Excerpted records
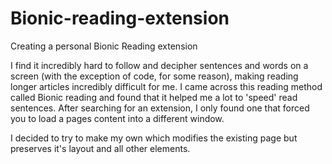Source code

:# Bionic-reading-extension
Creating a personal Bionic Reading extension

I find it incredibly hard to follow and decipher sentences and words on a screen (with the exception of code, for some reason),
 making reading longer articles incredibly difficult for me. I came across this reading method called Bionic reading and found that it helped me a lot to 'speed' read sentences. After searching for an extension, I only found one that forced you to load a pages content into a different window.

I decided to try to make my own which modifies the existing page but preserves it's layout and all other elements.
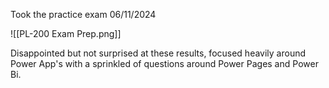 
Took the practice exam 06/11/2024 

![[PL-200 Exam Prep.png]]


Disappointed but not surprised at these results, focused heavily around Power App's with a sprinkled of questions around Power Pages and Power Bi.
* * *
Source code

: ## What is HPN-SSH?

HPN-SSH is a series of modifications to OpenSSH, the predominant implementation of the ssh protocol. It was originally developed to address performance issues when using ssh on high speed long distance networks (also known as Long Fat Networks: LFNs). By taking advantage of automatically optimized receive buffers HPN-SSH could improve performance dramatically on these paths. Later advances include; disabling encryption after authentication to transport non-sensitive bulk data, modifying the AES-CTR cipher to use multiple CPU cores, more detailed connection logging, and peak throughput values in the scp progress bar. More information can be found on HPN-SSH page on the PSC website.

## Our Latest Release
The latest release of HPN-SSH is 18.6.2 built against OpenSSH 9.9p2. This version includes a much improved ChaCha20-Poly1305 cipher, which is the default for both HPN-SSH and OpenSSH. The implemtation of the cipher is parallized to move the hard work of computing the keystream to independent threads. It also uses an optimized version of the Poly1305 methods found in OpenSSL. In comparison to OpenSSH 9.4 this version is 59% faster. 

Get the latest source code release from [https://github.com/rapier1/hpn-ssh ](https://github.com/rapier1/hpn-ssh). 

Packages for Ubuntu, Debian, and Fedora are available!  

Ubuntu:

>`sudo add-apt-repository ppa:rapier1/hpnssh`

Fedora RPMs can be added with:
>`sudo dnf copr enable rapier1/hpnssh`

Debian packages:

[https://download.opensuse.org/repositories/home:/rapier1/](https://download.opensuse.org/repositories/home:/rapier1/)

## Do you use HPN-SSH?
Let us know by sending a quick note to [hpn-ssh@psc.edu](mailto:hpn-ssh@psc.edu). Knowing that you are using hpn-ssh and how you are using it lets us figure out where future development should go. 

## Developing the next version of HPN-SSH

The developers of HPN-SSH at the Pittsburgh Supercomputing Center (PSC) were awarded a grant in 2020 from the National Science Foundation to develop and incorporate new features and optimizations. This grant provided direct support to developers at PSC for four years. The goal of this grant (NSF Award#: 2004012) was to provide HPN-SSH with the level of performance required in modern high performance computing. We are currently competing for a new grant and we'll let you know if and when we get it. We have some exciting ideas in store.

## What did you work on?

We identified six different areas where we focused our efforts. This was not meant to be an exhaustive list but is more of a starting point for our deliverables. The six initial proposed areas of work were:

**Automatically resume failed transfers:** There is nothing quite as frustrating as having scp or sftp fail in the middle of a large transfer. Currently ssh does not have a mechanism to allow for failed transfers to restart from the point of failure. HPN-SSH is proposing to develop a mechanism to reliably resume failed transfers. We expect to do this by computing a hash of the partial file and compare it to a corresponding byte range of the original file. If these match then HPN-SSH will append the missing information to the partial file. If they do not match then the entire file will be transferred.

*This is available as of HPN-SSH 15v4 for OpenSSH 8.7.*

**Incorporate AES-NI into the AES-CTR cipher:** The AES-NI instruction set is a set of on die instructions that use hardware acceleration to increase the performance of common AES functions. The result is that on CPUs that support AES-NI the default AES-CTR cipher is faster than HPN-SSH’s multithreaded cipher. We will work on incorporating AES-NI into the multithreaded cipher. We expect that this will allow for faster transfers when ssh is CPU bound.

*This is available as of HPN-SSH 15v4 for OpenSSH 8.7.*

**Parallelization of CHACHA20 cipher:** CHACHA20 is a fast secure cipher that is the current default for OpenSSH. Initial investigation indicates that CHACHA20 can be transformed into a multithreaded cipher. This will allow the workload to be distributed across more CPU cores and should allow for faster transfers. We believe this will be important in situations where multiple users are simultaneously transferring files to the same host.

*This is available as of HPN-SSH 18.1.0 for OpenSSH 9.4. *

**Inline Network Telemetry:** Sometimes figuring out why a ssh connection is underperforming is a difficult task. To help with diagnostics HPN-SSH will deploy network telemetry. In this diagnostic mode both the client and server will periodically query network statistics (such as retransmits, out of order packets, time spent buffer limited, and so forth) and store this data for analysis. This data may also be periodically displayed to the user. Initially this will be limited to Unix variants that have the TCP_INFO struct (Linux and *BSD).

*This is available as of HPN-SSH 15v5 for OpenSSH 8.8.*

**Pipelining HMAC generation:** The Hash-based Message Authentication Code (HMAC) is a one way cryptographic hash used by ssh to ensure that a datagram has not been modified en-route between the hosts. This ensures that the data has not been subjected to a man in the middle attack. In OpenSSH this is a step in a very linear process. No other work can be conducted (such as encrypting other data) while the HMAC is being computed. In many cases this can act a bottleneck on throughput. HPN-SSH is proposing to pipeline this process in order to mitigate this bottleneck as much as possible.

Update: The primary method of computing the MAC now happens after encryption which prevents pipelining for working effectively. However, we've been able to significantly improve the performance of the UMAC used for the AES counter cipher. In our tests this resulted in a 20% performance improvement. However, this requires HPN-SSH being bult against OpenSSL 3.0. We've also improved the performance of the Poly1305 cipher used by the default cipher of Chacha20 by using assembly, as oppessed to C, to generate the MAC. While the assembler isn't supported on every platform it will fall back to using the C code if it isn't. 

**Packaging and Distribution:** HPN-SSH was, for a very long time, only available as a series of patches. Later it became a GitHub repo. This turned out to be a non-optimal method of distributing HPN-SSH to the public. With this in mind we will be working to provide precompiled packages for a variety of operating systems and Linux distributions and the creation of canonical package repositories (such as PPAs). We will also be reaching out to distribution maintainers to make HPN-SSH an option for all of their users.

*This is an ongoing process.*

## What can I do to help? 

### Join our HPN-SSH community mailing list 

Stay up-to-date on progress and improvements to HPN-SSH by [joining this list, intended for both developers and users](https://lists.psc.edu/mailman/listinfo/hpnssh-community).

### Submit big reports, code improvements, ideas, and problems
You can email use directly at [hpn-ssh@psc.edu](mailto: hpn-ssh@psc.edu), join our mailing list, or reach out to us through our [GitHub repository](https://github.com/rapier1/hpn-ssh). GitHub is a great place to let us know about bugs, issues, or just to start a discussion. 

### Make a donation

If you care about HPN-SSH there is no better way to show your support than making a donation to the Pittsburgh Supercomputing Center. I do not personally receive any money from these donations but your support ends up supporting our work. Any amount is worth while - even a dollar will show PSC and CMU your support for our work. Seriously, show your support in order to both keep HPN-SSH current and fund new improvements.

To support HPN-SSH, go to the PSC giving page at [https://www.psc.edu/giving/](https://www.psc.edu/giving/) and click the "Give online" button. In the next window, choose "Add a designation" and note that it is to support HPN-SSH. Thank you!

To do
Copy out all lines of the listing above that include "speed".

Task result
 making reading longer articles incredibly difficult for me. I came across this reading method called Bionic reading and found that it helped me a lot to 'speed' read sentences. After searching for an extension, I only found one that forced you to load a pages content into a different window.
HPN-SSH is a series of modifications to OpenSSH, the predominant implementation of the ssh protocol. It was originally developed to address performance issues when using ssh on high speed long distance networks (also known as Long Fat Networks: LFNs). By taking advantage of automatically optimized receive buffers HPN-SSH could improve performance dramatically on these paths. Later advances include; disabling encryption after authentication to transport non-sensitive bulk data, modifying the AES-CTR cipher to use multiple CPU cores, more detailed connection logging, and peak throughput values in the scp progress bar. More information can be found on HPN-SSH page on the PSC website.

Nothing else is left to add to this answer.